Thursday, November 24, 2016

The speaker coach's last-minute backstage toolkit for TED talks or your talk

I'll be backstage coaching speakers next week at TEDMED, the medical and science TED conference, for my sixth year. Some of our speakers are first timers on a big stage; others, seasoned pros. But good old fight-or-flight syndrome can affect all of them--along with many other last-minute issues.

They all go on to rock the TEDMED stage, and you can rock yours, whether you're doing last-minute prep for a TED talk or just your next talk...if you remember these bits of wisdom that backstage coaches keep in their toolkits for those final moments before the speakers take the stage:
  1. Your body has a mind of its own: Sadly, it won't be your higher-order prefrontal brain controlling things. That's the part of your brain you need to put words together and emit them from your mouth. Instead, your caveman or limbic brain will be kicking in just about now, and with it, loads of awful physical symptoms, from dry mouth to shaking hands and tight breathing. If you think "Hey, that's my caveman brain kicking in and I really need my public-speaking brain right now," your brain will come back to its senses--really, it's that simple. So don't give in to the caveman brain's signals.
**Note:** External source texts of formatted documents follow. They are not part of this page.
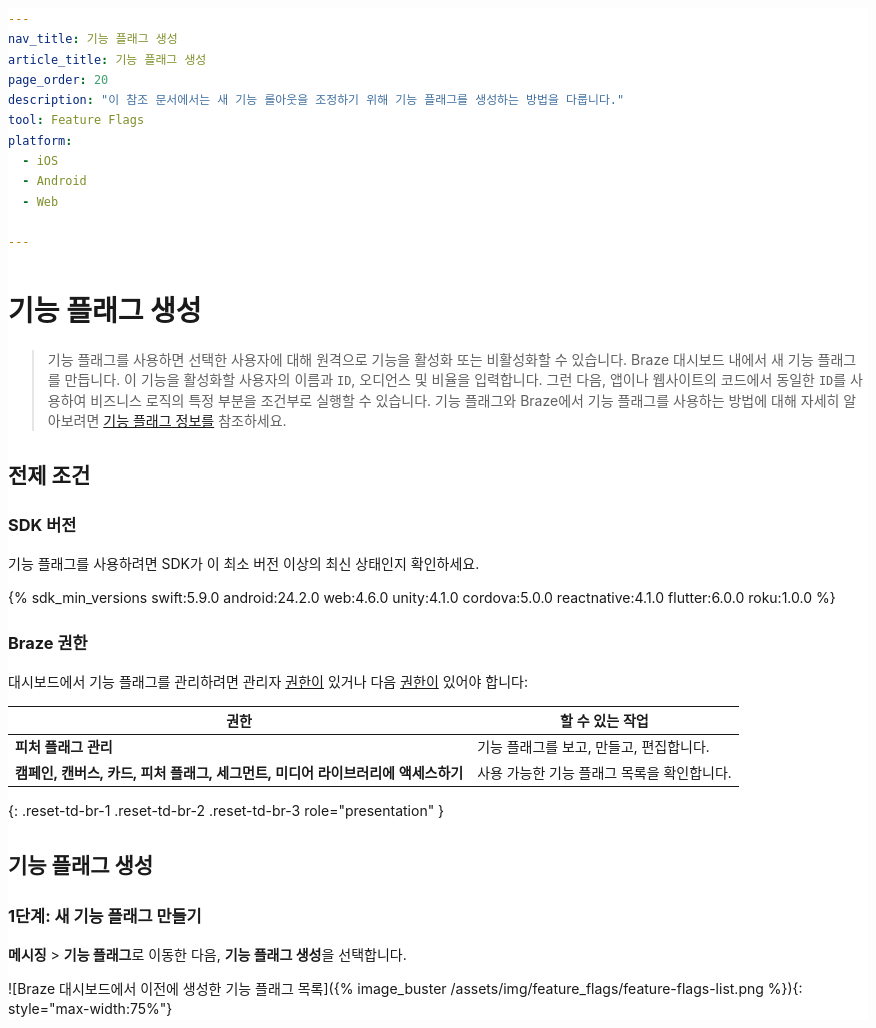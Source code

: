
 ```yaml
---
nav_title: 기능 플래그 생성
article_title: 기능 플래그 생성
page_order: 20
description: "이 참조 문서에서는 새 기능 롤아웃을 조정하기 위해 기능 플래그를 생성하는 방법을 다룹니다."
tool: Feature Flags
platform:
  - iOS
  - Android
  - Web

---
```


# 기능 플래그 생성

> 기능 플래그를 사용하면 선택한 사용자에 대해 원격으로 기능을 활성화 또는 비활성화할 수 있습니다. Braze 대시보드 내에서 새 기능 플래그를 만듭니다. 이 기능을 활성화할 사용자의 이름과 `ID`, 오디언스 및 비율을 입력합니다. 그런 다음, 앱이나 웹사이트의 코드에서 동일한 `ID`를 사용하여 비즈니스 로직의 특정 부분을 조건부로 실행할 수 있습니다. 기능 플래그와 Braze에서 기능 플래그를 사용하는 방법에 대해 자세히 알아보려면 [기능 플래그 정보를]({{site.baseurl}}/developer_guide/platform_wide/feature_flags/about/) 참조하세요.

## 전제 조건

### SDK 버전

기능 플래그를 사용하려면 SDK가 이 최소 버전 이상의 최신 상태인지 확인하세요.

{% sdk_min_versions swift:5.9.0 android:24.2.0 web:4.6.0 unity:4.1.0 cordova:5.0.0 reactnative:4.1.0 flutter:6.0.0 roku:1.0.0 %}

### Braze 권한

대시보드에서 기능 플래그를 관리하려면 관리자 [권한이]({{site.baseurl}}/user_guide/administrative/app_settings/manage_your_braze_users/user_permissions/) 있거나 다음 [권한이]({{site.baseurl}}/user_guide/administrative/app_settings/manage_your_braze_users/user_permissions/) 있어야 합니다:

| 권한                                                                    | 할 수 있는 작업                           |
|-------------------------------------------------------------------------------|-------------------------------------------|
| **피처 플래그 관리**                                                      | 기능 플래그를 보고, 만들고, 편집합니다.     |
| **캠페인, 캔버스, 카드, 피처 플래그, 세그먼트, 미디어 라이브러리에 액세스하기** | 사용 가능한 기능 플래그 목록을 확인합니다. |
{: .reset-td-br-1 .reset-td-br-2 .reset-td-br-3 role="presentation" }

## 기능 플래그 생성

### 1단계: 새 기능 플래그 만들기

**메시징** > **기능 플래그**로 이동한 다음, **기능 플래그 생성**을 선택합니다.

![Braze 대시보드에서 이전에 생성한 기능 플래그 목록]({% image_buster /assets/img/feature_flags/feature-flags-list.png %}){: style="max-width:75%"}
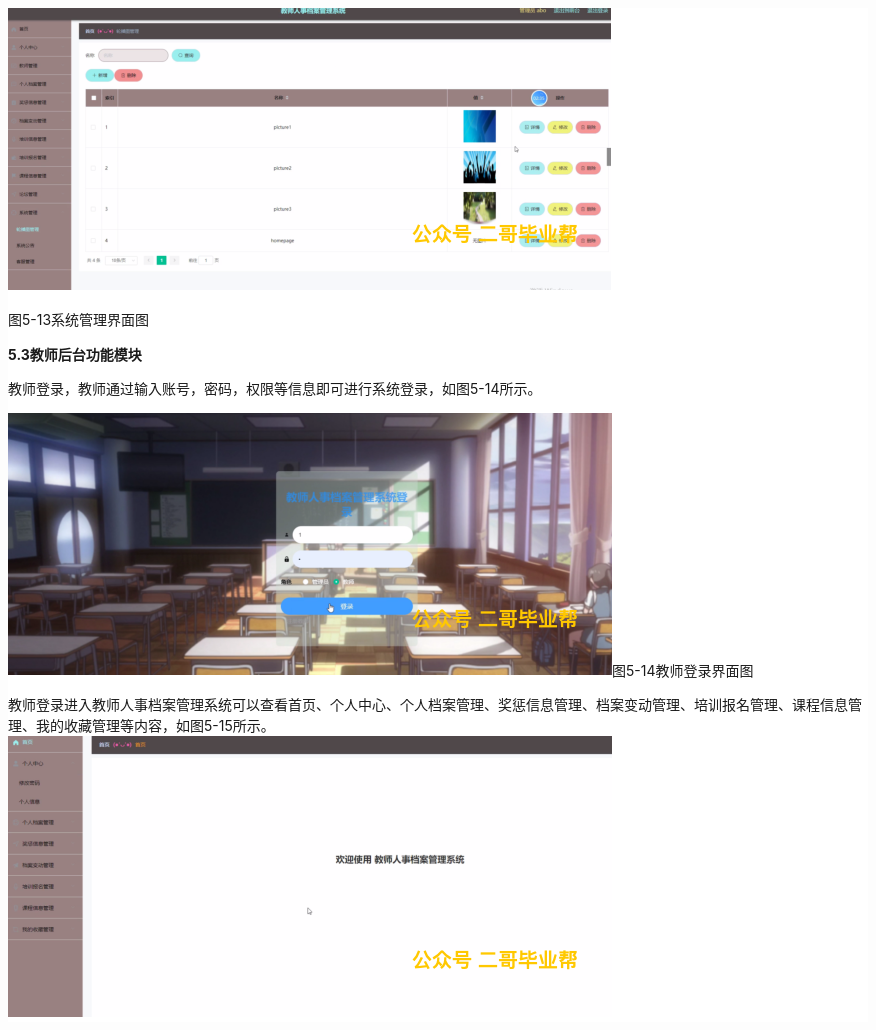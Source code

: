 ![](/md/blog.024.png)


图5-13系统管理界面图




**5.3教师后台功能模块**

教师登录，教师通过输入账号，密码，权限等信息即可进行系统登录，如图5-14所示。

![](/md/blog.025.png)图5-14教师登录界面图

教师登录进入教师人事档案管理系统可以查看首页、个人中心、个人档案管理、奖惩信息管理、档案变动管理、培训报名管理、课程信息管理、我的收藏管理等内容，如图5-15所示。![](/md/blog.026.png)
  2. Don't spend those last moments practicing: Ideally, you've already practiced enough. Take a short walk, get some alone moments if you are introverted and need to build energy, or shut your eyes and meditate, even for a few minutes of in-breaths and out-breaths. Last-minute practice doesn't necessarily aid the end result, and may make you more nervous.
  3. Smiling is the best fix-it tool: A smile is the speaker's Swiss Army knife, loaded with aid for any occasion. Smiling before and during your talk will tell your brain to start pumping nerve-calming chemicals and feel-good chemicals, no other action needed. Smiling looks good to an audience, and it counteracts the tendency of most mouths to look flatlined or downturned (aka, sad-looking). You and we will feel better. 
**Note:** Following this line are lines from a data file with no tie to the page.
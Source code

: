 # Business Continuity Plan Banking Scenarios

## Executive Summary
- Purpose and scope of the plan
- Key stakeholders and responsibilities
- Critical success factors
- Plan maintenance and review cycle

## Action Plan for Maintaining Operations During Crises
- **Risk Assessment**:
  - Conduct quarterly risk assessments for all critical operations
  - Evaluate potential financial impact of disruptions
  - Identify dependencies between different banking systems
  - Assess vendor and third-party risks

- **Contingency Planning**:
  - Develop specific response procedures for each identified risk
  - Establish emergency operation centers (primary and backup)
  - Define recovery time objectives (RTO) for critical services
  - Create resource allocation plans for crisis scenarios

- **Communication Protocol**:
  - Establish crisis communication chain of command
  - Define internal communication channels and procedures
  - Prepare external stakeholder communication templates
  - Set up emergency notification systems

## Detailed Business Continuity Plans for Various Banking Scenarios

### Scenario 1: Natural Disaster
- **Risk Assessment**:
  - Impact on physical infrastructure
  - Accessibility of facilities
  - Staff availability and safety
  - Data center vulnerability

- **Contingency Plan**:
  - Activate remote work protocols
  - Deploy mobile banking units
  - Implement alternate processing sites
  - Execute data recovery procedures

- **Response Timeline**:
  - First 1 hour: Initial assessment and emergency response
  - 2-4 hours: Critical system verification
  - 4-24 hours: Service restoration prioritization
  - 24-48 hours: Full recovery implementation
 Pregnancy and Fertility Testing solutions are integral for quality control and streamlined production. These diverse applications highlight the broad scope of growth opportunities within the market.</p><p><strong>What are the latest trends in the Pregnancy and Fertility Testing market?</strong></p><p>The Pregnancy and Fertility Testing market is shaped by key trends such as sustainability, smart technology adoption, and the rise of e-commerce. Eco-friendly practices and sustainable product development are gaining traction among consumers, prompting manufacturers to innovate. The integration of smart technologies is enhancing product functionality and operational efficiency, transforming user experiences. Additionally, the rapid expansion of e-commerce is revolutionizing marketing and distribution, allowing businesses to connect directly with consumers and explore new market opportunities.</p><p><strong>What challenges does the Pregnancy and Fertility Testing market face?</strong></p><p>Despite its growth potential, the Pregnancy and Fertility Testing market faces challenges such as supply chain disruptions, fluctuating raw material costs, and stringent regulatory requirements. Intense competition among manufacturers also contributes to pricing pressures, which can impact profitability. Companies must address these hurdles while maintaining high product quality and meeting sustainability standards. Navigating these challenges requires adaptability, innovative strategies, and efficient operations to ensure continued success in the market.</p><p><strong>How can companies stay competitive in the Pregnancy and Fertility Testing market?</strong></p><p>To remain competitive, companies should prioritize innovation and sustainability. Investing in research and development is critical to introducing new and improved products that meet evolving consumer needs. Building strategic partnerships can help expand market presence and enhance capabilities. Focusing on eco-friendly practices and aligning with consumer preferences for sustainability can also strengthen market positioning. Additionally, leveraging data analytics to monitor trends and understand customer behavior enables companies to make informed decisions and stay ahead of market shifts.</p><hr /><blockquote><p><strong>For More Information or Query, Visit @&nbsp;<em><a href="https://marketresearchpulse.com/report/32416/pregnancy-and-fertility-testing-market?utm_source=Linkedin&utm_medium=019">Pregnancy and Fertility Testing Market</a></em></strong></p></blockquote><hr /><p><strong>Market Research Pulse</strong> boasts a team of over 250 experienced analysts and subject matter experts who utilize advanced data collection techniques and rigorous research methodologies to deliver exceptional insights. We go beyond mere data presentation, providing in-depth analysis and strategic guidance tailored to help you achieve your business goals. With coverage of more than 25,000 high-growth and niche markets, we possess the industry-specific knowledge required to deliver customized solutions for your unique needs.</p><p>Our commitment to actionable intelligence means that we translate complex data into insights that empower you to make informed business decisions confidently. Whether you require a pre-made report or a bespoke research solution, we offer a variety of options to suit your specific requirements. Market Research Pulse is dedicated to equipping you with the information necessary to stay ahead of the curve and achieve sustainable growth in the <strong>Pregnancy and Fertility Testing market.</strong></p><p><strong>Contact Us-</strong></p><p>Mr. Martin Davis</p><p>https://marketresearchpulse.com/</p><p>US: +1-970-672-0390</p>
  4. Get out there, find your mark, and wait: We ask our speakers to find the place they wish to stand, face the audience, smile...and wait. Wait for the audience to stop applauding. Wait three more beats, just to be sure. Then start. That lets you gather your courage, get used to the stage, and--critically for talks that are being recorded on video--gives us a prayer of capturing your carefully crafted opening lines without applause cutting them off and making them unintelligible. Your nerves may be telling you to get going and get it over with, but you will just ruin the start if you listen to them.
  5. Remember: What will you look like when you're done? I love to ask this question of our TEDMED speakers, and it never fails to produce glorious, sparkling, I-just-won-the-lottery smiles. That's when I say, "Now *that's* the smile I want to see on your face onstage. Don't save it for the end." Go and do likewise. A simple reminder to yourself before you go onstage will do the trick.